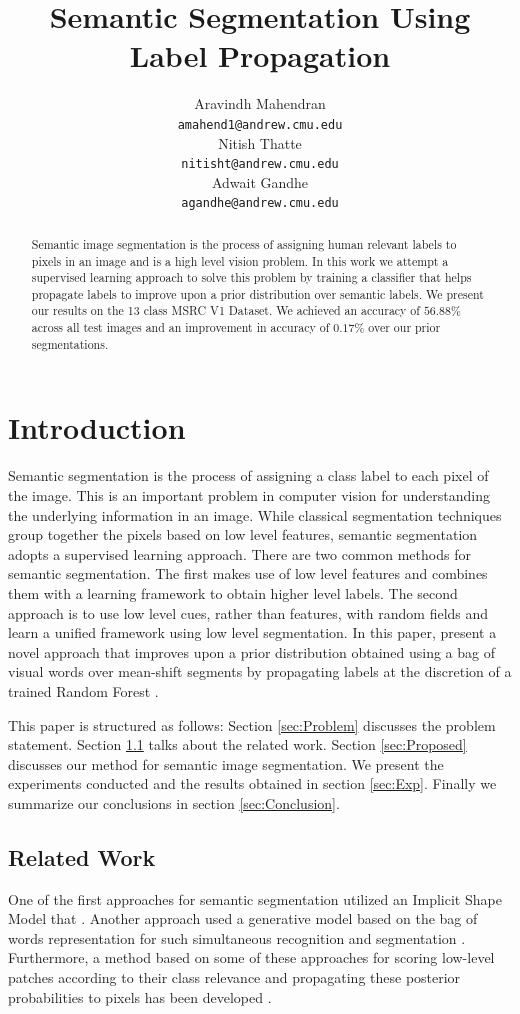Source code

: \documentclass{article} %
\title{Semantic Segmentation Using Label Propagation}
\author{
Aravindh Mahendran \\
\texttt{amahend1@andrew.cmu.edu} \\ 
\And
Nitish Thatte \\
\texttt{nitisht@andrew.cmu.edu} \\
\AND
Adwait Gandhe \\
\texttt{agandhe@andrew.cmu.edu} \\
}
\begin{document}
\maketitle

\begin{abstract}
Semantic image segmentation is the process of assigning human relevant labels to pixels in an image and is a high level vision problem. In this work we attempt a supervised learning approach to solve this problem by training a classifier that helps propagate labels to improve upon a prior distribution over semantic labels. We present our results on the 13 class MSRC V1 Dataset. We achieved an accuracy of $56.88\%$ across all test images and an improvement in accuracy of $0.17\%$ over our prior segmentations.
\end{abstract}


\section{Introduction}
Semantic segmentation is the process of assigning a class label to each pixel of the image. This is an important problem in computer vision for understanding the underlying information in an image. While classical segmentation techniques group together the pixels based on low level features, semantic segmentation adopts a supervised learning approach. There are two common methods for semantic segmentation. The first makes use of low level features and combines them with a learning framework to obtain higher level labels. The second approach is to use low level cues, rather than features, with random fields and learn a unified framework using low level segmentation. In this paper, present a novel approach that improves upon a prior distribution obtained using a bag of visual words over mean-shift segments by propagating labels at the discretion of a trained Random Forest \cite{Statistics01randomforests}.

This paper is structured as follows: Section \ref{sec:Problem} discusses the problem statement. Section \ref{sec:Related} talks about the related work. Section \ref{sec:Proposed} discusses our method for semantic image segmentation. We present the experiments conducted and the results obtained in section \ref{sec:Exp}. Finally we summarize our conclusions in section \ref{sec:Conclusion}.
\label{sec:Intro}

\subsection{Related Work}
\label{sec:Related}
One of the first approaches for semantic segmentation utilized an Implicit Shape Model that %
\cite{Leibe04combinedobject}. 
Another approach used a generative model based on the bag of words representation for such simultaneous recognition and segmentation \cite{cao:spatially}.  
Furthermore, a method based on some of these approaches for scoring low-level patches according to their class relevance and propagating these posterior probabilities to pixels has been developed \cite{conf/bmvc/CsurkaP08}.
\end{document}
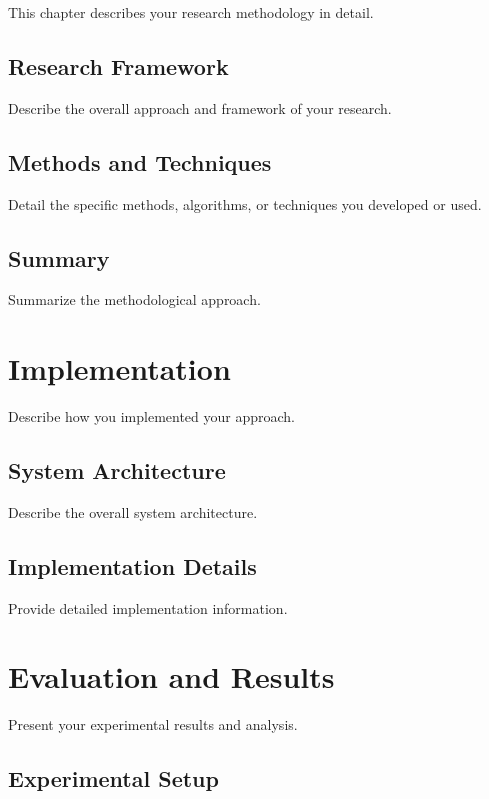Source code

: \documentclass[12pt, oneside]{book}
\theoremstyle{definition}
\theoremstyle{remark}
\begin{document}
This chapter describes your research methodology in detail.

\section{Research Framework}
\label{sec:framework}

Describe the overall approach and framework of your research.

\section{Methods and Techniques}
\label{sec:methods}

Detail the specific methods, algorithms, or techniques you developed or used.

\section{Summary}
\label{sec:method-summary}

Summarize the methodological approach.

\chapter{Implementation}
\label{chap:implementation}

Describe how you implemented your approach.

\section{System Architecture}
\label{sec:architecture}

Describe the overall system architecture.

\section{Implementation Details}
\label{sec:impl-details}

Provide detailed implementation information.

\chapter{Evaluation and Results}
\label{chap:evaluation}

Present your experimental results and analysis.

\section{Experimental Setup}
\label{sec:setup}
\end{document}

+++

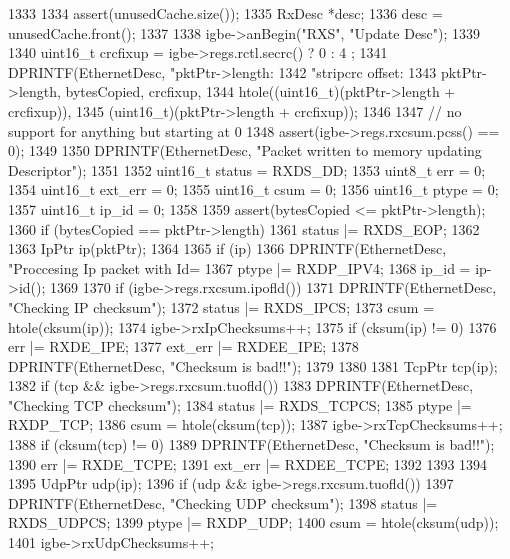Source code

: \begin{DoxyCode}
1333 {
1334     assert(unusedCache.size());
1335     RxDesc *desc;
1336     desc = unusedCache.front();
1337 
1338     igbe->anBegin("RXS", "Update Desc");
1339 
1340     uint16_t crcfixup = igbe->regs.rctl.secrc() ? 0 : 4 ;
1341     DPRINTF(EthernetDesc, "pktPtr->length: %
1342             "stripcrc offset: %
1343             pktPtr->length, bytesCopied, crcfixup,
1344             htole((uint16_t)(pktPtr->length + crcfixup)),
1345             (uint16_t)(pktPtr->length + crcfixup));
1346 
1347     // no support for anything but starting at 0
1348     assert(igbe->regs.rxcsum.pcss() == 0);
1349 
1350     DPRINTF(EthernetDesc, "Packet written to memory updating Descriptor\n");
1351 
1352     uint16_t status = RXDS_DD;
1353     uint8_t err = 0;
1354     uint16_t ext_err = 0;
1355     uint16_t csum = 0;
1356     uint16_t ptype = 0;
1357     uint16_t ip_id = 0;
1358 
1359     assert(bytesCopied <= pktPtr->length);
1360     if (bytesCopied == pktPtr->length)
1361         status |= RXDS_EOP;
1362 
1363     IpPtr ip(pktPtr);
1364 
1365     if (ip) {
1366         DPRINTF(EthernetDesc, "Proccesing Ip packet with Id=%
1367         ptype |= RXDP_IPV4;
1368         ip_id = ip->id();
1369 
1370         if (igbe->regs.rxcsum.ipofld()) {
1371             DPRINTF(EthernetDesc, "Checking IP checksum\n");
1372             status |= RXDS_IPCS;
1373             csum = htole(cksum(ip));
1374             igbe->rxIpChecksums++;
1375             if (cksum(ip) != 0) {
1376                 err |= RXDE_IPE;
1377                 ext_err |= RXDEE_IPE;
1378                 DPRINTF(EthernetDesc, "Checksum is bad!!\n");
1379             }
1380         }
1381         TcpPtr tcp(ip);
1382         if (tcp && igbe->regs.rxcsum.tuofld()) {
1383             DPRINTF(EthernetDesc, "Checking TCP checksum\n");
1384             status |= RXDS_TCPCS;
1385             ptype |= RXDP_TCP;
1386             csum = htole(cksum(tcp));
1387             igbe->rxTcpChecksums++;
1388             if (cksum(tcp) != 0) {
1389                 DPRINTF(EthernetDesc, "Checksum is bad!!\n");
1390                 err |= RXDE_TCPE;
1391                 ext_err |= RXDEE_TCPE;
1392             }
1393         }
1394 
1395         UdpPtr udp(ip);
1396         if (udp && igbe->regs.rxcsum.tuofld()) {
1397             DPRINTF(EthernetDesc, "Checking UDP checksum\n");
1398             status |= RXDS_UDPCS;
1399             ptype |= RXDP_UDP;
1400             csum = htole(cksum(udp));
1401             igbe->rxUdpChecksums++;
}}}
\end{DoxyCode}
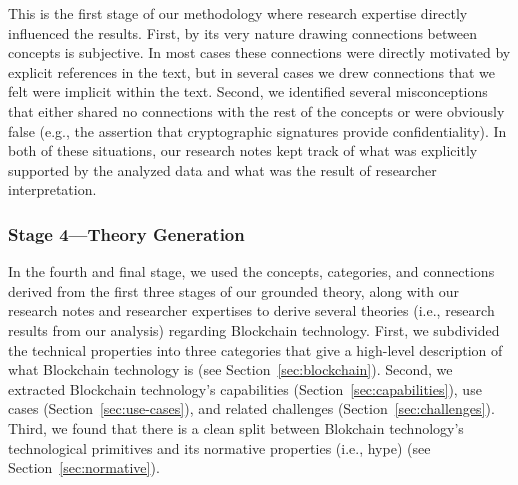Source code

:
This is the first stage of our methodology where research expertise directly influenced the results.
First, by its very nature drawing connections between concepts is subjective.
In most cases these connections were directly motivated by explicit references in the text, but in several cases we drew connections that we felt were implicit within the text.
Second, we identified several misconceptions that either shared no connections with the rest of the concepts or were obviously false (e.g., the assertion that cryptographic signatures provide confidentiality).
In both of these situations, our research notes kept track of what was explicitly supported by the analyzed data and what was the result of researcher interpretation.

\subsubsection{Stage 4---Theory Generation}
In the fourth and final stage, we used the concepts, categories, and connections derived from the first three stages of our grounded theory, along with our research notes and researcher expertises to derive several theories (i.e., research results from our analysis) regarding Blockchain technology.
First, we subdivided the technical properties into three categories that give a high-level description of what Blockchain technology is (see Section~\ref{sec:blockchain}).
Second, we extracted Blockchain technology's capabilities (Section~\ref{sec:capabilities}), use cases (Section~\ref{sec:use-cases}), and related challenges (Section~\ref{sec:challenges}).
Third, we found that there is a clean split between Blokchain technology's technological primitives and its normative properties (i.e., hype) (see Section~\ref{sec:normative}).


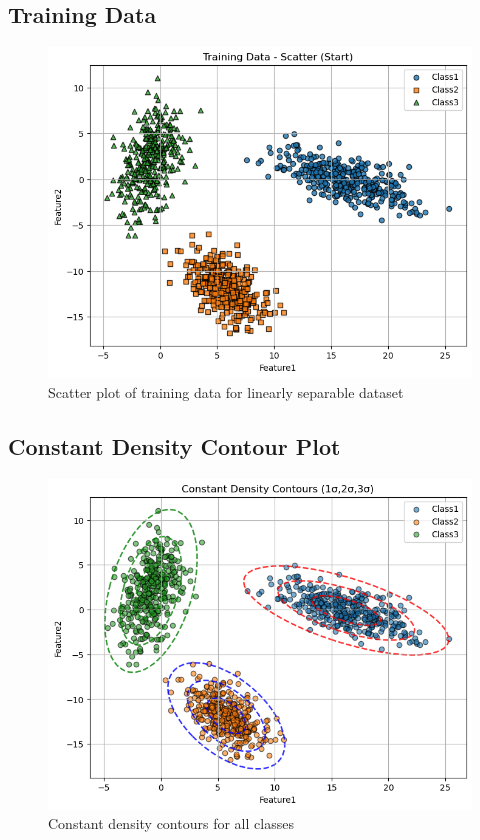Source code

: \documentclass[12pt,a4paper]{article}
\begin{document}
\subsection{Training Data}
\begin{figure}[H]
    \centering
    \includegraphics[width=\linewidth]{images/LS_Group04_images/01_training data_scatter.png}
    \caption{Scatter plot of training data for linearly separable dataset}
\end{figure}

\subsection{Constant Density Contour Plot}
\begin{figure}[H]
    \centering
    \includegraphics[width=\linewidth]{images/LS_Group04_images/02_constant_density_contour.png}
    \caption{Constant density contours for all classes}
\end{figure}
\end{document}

+++

_Task statement_
From the entries above, copy each line that holds "categories".

_Response area_
In the fourth and final stage, we used the concepts, categories, and connections derived from the first three stages of our grounded theory, along with our research notes and researcher expertises to derive several theories (i.e., research results from our analysis) regarding Blockchain technology.
First, we subdivided the technical properties into three categories that give a high-level description of what Blockchain technology is (see Section~\ref{sec:blockchain}).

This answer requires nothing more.